Mast also served as EMU athletic director in 1990 and from 1991-94. He was on the board of a local youth soccer club nearly 20 years. He is one of the few college soccer coaches in the mid-Atlantic region with a doctorate.

Messiah coach Brad McCarty played for Mast at Christopher Dock, a Mennonite high school in Pennsylvania, before Mast coached one season at EMHS then took over at EMU.

“He was a really influential person in my life at that time,” McCarty said. “I had come to know the Lord when I was younger but at that point in my life I was not really living for the Lord. (Mast) was really influential to me.”

“He was the one that told me about Messiah,” McCarty added of that Christian school near Harrisburg, Pennslyvania. “He is someone that I held in high regard as a person, teacher, and coach. He was invaluable in my life; he cared about me.”

McCarty graduated from Messiah in 1993 and has been the coach there since 2009. His team has faced EMU regularly, with the last meeting coming in 2019 as the Royals lost 2-1.

One rival coach Mast goes to for advice is Chris Yeager, the Division III coach of the year in 2010 who has guided Lynchburg in the ODAC for nearly two decades.

As a player at Virginia Wesleyan, Yeager went up against Mast and the Royals. Now he has done that as the Lynchburg coach.

“His teams have always been super competitive and driven,” said Yeager, whose squad beat EMU 3-1 last October. “They always seem to have something in the tank. He does a good job of getting those guys ready to play in big games.”

A Year Unlike Others

There is plenty of motivation for Mast heading into the 2020 season — in whatever form it takes.

Last fall, the Royals were 5-14 with nine straight losses to end the season. “We got hit hard with the injury bug,” he said.

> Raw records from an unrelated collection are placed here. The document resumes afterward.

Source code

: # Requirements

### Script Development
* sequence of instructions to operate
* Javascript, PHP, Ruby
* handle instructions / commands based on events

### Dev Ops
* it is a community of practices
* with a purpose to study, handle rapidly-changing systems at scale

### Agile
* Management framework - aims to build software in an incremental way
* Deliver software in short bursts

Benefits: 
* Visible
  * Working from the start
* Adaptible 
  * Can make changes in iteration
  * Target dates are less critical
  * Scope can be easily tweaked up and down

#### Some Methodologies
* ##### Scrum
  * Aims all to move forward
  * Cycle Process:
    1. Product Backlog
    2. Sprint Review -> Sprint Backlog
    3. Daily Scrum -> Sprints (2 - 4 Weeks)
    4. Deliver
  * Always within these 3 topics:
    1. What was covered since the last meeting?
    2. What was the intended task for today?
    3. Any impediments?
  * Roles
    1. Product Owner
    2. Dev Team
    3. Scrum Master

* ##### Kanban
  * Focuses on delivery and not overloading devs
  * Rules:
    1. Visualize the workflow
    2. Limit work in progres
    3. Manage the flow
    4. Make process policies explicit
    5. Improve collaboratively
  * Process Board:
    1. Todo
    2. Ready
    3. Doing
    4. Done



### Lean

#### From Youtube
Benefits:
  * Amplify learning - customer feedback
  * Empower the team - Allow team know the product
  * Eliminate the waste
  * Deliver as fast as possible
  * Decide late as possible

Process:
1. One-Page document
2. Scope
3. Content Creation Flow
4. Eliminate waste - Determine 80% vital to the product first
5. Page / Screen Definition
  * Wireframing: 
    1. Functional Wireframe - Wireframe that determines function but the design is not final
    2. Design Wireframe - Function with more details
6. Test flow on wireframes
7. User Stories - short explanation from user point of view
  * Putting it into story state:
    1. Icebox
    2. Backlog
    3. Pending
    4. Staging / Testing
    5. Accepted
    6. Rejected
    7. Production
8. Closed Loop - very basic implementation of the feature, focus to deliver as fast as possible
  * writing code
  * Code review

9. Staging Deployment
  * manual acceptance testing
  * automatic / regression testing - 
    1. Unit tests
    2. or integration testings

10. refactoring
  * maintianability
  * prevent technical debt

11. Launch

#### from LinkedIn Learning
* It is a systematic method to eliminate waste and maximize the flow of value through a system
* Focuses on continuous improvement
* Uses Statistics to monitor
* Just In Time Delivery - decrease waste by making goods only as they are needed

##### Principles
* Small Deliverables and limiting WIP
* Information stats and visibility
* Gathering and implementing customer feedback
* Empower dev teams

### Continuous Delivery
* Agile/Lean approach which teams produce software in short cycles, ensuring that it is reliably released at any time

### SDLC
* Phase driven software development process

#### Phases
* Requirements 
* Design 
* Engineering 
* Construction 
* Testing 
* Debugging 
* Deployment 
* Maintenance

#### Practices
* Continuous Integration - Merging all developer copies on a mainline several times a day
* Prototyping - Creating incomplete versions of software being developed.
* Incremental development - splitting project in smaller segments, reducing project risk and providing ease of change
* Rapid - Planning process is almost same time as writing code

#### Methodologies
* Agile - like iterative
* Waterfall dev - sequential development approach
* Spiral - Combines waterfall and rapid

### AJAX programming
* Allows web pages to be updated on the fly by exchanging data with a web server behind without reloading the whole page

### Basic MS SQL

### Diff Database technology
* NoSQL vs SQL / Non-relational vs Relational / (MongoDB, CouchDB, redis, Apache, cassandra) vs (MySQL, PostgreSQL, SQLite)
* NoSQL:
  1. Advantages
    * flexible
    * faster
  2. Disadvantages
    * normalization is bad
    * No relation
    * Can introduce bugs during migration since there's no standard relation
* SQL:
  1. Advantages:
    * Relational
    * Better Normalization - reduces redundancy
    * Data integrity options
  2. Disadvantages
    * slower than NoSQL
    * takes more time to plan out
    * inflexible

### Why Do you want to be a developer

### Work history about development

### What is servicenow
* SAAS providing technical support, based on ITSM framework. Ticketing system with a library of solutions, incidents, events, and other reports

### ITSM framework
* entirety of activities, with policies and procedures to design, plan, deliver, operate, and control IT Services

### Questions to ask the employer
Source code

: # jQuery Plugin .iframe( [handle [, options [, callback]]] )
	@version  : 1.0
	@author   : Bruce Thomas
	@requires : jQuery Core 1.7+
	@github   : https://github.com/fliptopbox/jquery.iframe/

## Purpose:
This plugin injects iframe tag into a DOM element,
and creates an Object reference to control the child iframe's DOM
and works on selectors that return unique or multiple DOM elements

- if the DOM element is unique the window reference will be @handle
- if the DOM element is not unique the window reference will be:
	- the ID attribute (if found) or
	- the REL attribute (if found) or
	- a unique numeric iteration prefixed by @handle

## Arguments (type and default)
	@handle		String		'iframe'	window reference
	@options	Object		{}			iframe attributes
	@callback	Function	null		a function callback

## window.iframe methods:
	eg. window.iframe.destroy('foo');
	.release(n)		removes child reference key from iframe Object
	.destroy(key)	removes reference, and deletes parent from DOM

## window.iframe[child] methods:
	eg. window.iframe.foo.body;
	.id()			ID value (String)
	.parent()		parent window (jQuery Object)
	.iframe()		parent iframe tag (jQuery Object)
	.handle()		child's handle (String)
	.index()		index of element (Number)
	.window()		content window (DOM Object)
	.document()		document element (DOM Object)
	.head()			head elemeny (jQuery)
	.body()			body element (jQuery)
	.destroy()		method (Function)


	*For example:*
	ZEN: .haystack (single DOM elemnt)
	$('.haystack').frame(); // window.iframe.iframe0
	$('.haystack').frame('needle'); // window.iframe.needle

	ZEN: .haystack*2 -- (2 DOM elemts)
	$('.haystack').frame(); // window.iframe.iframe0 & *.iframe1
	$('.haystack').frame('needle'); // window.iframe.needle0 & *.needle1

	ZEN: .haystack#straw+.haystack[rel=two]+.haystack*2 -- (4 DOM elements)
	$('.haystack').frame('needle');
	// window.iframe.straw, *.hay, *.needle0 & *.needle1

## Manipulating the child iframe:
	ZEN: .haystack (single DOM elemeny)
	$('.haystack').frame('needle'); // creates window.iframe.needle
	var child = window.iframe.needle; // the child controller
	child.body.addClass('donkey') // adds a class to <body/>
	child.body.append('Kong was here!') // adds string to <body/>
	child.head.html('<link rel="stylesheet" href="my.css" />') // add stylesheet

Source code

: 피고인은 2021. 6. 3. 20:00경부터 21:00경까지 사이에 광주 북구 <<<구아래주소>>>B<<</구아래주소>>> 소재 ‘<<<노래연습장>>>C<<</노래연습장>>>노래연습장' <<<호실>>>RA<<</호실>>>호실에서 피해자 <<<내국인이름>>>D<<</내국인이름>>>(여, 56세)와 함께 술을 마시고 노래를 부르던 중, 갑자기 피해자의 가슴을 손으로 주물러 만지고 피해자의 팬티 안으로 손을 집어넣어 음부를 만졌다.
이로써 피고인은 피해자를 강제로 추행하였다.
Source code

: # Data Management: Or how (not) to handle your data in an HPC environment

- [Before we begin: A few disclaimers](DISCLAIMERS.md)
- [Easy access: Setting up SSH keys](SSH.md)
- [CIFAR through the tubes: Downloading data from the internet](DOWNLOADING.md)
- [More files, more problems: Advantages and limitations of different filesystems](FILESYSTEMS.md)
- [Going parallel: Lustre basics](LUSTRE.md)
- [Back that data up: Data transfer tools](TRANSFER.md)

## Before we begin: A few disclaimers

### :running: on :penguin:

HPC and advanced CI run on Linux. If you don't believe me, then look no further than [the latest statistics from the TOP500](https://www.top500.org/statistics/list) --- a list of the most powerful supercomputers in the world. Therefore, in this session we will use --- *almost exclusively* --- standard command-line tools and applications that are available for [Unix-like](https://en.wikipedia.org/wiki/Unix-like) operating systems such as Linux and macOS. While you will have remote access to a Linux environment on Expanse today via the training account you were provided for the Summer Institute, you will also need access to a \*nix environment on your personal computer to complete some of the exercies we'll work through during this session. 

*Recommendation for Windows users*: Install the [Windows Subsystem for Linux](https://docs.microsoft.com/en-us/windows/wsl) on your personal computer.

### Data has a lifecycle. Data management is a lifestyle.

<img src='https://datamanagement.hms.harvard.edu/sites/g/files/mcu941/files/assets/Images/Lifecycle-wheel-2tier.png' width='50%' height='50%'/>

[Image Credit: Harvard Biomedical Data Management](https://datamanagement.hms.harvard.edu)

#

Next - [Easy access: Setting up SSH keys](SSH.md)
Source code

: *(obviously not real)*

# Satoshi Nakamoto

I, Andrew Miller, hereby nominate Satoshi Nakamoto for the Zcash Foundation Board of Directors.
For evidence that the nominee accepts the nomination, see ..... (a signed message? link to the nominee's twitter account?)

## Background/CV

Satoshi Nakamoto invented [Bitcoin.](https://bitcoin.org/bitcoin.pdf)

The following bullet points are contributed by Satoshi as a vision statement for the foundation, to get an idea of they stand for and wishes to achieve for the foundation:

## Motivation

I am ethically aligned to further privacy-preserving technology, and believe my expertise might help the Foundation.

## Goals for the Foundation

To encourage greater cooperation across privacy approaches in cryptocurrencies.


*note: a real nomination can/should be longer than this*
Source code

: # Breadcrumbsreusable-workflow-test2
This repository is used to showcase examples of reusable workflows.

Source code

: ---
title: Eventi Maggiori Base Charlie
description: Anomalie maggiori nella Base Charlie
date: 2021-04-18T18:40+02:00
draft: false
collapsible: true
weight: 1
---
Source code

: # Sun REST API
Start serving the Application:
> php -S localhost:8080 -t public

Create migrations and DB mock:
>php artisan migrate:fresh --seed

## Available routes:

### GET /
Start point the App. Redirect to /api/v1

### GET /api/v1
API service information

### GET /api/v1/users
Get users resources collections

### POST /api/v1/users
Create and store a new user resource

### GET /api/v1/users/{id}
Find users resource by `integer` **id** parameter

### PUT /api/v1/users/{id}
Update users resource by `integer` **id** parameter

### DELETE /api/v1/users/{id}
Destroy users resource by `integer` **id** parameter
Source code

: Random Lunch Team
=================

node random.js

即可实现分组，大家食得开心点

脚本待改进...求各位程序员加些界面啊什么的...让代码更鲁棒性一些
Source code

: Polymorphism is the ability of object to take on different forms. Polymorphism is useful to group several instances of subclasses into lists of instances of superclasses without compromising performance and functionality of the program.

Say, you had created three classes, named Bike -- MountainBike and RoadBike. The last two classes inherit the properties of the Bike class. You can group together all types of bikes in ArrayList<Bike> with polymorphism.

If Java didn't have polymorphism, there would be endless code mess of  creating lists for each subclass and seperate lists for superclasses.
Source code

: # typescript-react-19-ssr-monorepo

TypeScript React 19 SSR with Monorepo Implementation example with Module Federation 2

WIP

Throw in the uncertainty of COVID-19, and Mast and his fall coaching colleagues may have more questions than answers at this point.

“The question for me is how to plan for a target without knowing what that target is going to be. We are really planning for a number of different scenarios,” Mast said. “Either we hit the ground running and play a full slate of games or another option we could delay and start a little bit later. The worst-case scenario is our season would be cut short. In the ODAC, we are starting conversations right now. It is possible doing an ODAC-only schedule” without non-conference games.

“It is hard to know how to plan because it seems like the target is always moving,” added Mast.

Earlier this month, after clearance from the school, Mast hosted an incoming player who had never set foot on campus. The veteran coach said the day included plenty of social distancing for a family that wanted to check out the campus in person.

For now, EMU plans to begin in-person classes on August 25. The NCAA, notes Mast, said student-athletes can return as early as August 10.

“I think that is an unrealistic expectation to move our student-athletes in that early,” Mast said. “We won’t have all of our housing in place by that time. There is also the cost factor.”

But after three decades at the helm, Mast should be able to adapt to whatever the schedule brings. After all, he has the most wins in soccer history as a coach at EMU.

“His guys are always ready to play,” said Yeager, the Lynchburg coach. “Going against him, I knew his players were always ready for a fight, home or away. That is hard to go against.”